Ezra Pound: Poems

Ezra Pound: Poems Summary and Analysis of "A Girl"

Summary:

Ezra Pound likely based this poem on the myth of Apollo, the Sun God, and Daphne, a nymph. The traditional myth is that Apollo insulted Eros (or Cupid, his Roman name), saying he was not worthy of his warlike bow and arrow. In response, Eros angrily shot Apollo with an arrow to induce his love, and then shot the nymph Daphne with an arrow to make her feel hatred. Apollo fell head over heels for Daphne and continuously followed her, while she loathed him (and all men), desperate to shake his pursuit. Finally, Eros intervened to help Apollo catch Daphne, but she begged her father, Peneus, to change her form. He agreed, and thus Daphne transformed into a tree. "A Girl" details her transformation. In the poem, Apollo accepts Daphne as she is, but laments her foolish choice to transform into a tree in the last two lines: "A child—so high—you are/and this is folly to the world."

Analysis

Ezra Pound chose to employ split narration in this poem. The first five-line stanza reads as if Daphne is narrating.
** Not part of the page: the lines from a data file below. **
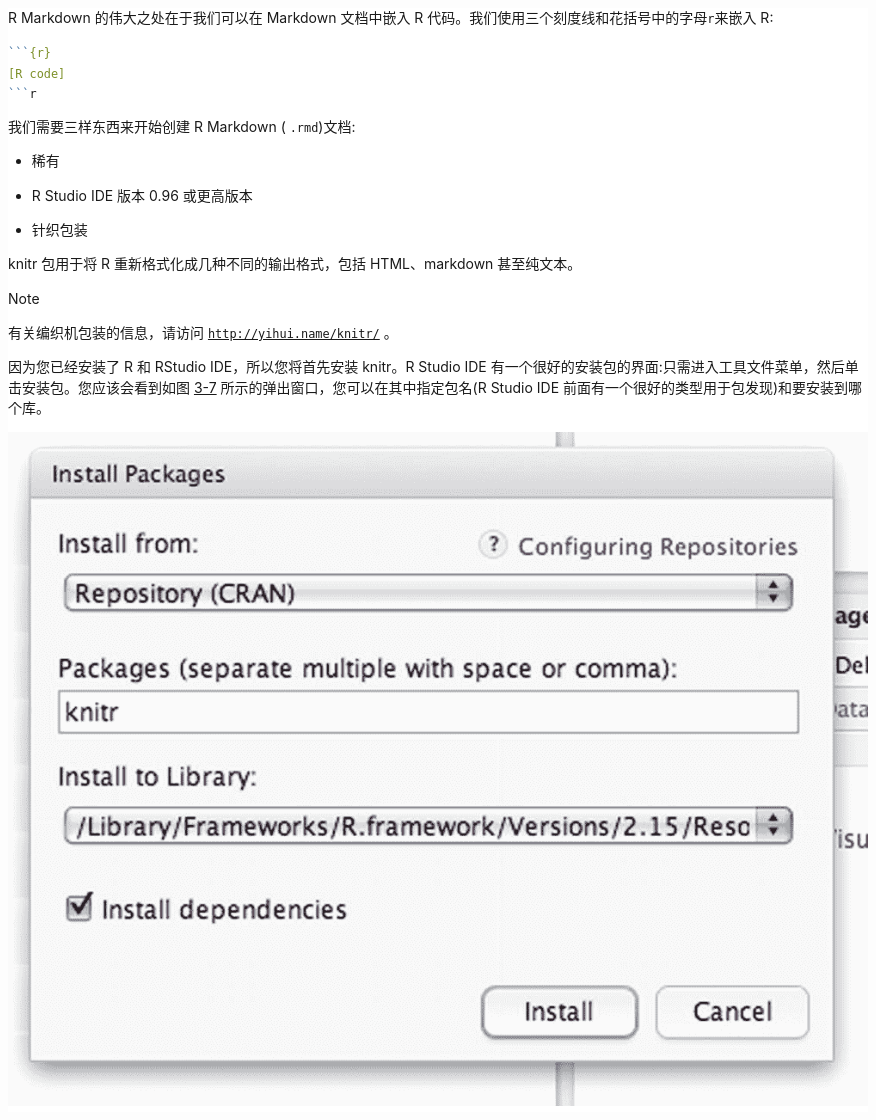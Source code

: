 R Markdown 的伟大之处在于我们可以在 Markdown 文档中嵌入 R 代码。我们使用三个刻度线和花括号中的字母`r`来嵌入 R:

```r
```{r}
[R code]
```r

```

我们需要三样东西来开始创建 R Markdown ( `.rmd`)文档:

*   稀有

*   R Studio IDE 版本 0.96 或更高版本

*   针织包装

knitr 包用于将 R 重新格式化成几种不同的输出格式，包括 HTML、markdown 甚至纯文本。

Note

有关编织机包装的信息，请访问 [`http://yihui.name/knitr/`](http://yihui.name/knitr/) 。

因为您已经安装了 R 和 RStudio IDE，所以您将首先安装 knitr。R Studio IDE 有一个很好的安装包的界面:只需进入工具文件菜单，然后单击安装包。您应该会看到如图 [3-7](#Fig7) 所示的弹出窗口，您可以在其中指定包名(R Studio IDE 前面有一个很好的类型用于包发现)和要安装到哪个库。

![img/313452_2_En_3_Fig7_HTML.jpg](img/313452_2_En_3_Fig7_HTML.jpg)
She closely details her transformation, describing the feeling of the tree entering her hands and growing in her breast. However, Pound wrote the second half of the poem from the perspective of a third-person onlooker, likely Apollo.

While this poem has a strong basis in mythology, and Pound clearly wrote it with this particular story in mind, there are more contemporary interpretations, as well. The first narrator could be an older child detailing her figurative transformation into a tree, letting her imagination run wild. The second stanza could be from the perspective of an adult who understands her need to escape into reverie, assuring the girl that even if the world finds her imagined transformation to be "folly," she shouldn't let that dampen her creative instincts.

The free verse form of this poem is extremely effective, particularly since it's so short. The lack of rigid structure makes it easier to picture this poem as a conversation between the two different narrators. The free verse also adds to the whimsical, childish sense of the interpretation of the poem that does not center around mythology; a child's imagination is not constrained by any sort of structure, so neither is this poem.

Though critics and scholars continue to argue over whether the true interpretation of this poem lies in mythology or is a lesson on childhood imagination, it is possible that Pound had both meanings in mind. Pound was probably using the well-known myth of Apollo and Daphne to relay a wider message about the way society looks at imagination and creativity.